In our review, there was strong evidence showing that the association between PA and DSC risk varied according to the study's design, the gender of the participants, the geographic region in which the study was conducted, the PA intensity, the timing of PA, the type of PA assessment, and the adjustment factors (such as smoking, BMI, and alcohol). The influence of these factors was examined in a previous meta-analysis of PA and prostate,89 gastric,86 and gastroesophageal cancer.20 The findings in those studies were similar to ours in that a statistically significant association was found between study design89 and gender86 as well as PA domain.20 In addition, we examined whether smoking, BMI, and alcohol mediated the inverse relationship between PA and risk of DSC by comparing risk estimates that accounted for these factors to those without those factors. Notably, the inverse association between PA and DSC was not attenuated when the meta-analysis was restricted only to datasets adjusted for smoking, BMI, and alcohol consumption, which is in accordance with a previous meta-analysis of PA and pancreatic cancer.24 Our results indicate that the biological mechanisms by which PA decreases the risk of DSC are not strictly regulated by smoking, BMI, or alcohol control.

In our review, the inverse association between PA and DSC was slightly more evident in men than in women, and the treatment of DSC significantly differed in terms of gender. One possible explanation for this finding is that men had higher family communication scores than women, and men were more likely not to talk about their negative symptoms, such as side effects or relapses, during the quantitative phase.90 This condition may indicate a relationship between gender and role because negative symptoms can significantly affect the physical status and survival rates of patients.91

4.2. Biological mechanisms

The molecular pathophysiology of DSC implies an inflammatory mechanism, which involves the interaction among various inflammatory cells, immune cells, proinflammatory mediators, cytokines, and chemokines, and this may lead to signaling toward tumor cell proliferation and growth.91 The findings in the present study can be explained by some biological mechanisms, such as increased estrogen and testosterone levels,92 enhanced anti-oxidant defences, decreased circulating insulin levels,93 reduced exposure of the digestive tract to carcinogens,93 and increased plasma 25-hydroxy vitamin D levels.94 In addition, PA may have an impact on DSC via the pro-inflammatory pathway, which is mediated by reducing the cyclooxygenase-2 inflammatory response.95, 96, 97 The exact mechanisms underlying the association between high PA level and reduced DSC risk still have not been fully elucidated. However, PA is believed to improve the number or the function of natural killer cells.97

The consistency of risk reduction in all types of DSC observed in our study indicates that PA is a common protective factor for these cancers.
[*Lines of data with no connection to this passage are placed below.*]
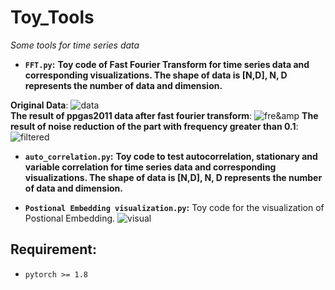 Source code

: # Toy_Tools
*Some tools for time series data*

* **`FFT.py`:** **Toy code of Fast Fourier Transform for time series data and corresponding visualizations. The shape of data is **\[N,D\]**, N, D represents the number of data and dimension.**

**Original Data**:
![data](https://github.com/YuAn-06/Toy_ToolsCode/blob/main/figs/ppgas2011.png)\
**The result of ppgas2011 data after fast fourier transform**:
![fre&amp](https://github.com/YuAn-06/Toy_ToolsCode/blob/main/figs/FFT_ppgas.png)
**The result of noise reduction of the part with frequency greater than 0.1**:
![filtered](https://github.com/YuAn-06/Toy_ToolsCode/blob/main/figs/ppgas2011_filtered.png)

* **`auto_correlation.py`:** **Toy code to test autocorrelation, stationary and variable correlation for time series data and corresponding visualizations. The shape of data is **\[N,D\]**, N, D represents the number of data and dimension.**

*  **`Postional Embedding visualization.py`:** Toy code for the visualization of Postional Embedding.
  ![visual](https://github.com/YuAn-06/Toy_ToolsCode/blob/main/figs/Postional%20Embedding.jpg)
## Requirement:
* `pytorch >= 1.8`
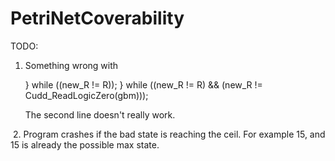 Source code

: # PetriNetCoverability

TODO: 
  1. Something wrong with 
 
      } while ((new_R != R)); 
      } while ((new_R != R) && (new_R != Cudd_ReadLogicZero(gbm)));
   
      The second line doesn't really work.
      
  2. Program crashes if the bad state is reaching the ceil. For example 15, and 15 is already the possible max state.

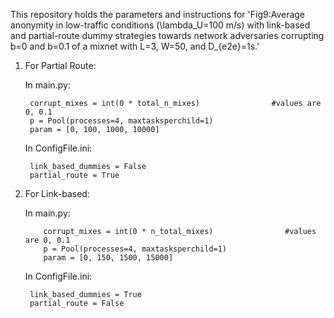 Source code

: This repository holds the parameters and instructions for 'Fig9:Average anonymity in low-traffic conditions (\lambda_U=100 m/s) with link-based and partial-route dummy strategies towards network adversaries corrupting b=0 and b=0.1 of a mixnet with L=3, W=50, and D_{e2e}=1s.'


1. For Partial Route:

    In main.py:

        corrupt_mixes = int(0 * total_n_mixes)                #values are 0, 0.1
        p = Pool(processes=4, maxtasksperchild=1)
        param = [0, 100, 1000, 10000]
        
        

   In ConfigFile.ini:

        link_based_dummies = False
        partial_route = True

2. For Link-based:

    In main.py:

           corrupt_mixes = int(0 * n_total_mixes)                #values are 0, 0.1
           p = Pool(processes=4, maxtasksperchild=1)
           param = [0, 150, 1500, 15000]
        
        
   In ConfigFile.ini:

        link_based_dummies = True
        partial_route = False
DSCs have common risk factors, even though they have distinct etiologies, and this result is supported by studies showing that some factors, such as smoking 1–10 cigarettes per day over a lifetime,98 alcohol intake,99, 100, 101 excessive food intake,102, 103, 104 and the use of aspirin/non-steroidal anti-inflammatory drugs105, 106, 107 are correlated with an increased risk of developing DSC by up to 2.34 times. Thus, all these factors are positively correlated with DSC and its subtypes.

4.3. Strengths and limitations

One novel aspect of our study is that we used the known varieties of DSCs in our meta-analysis of the association between differing levels of PA and DSC risk. Another strength is that a large sample size was used. Thus, an extensive information sub-analysis was performed. Moreover, stratification according to the subtypes of DSC, study design, PA domain, gender, and geographic region, as well as adjustment for BMI, smoking, and alcohol intake, was performed. Thus, the results of our study may be more informative and robust than those of a small-scale study based on a specific DSC.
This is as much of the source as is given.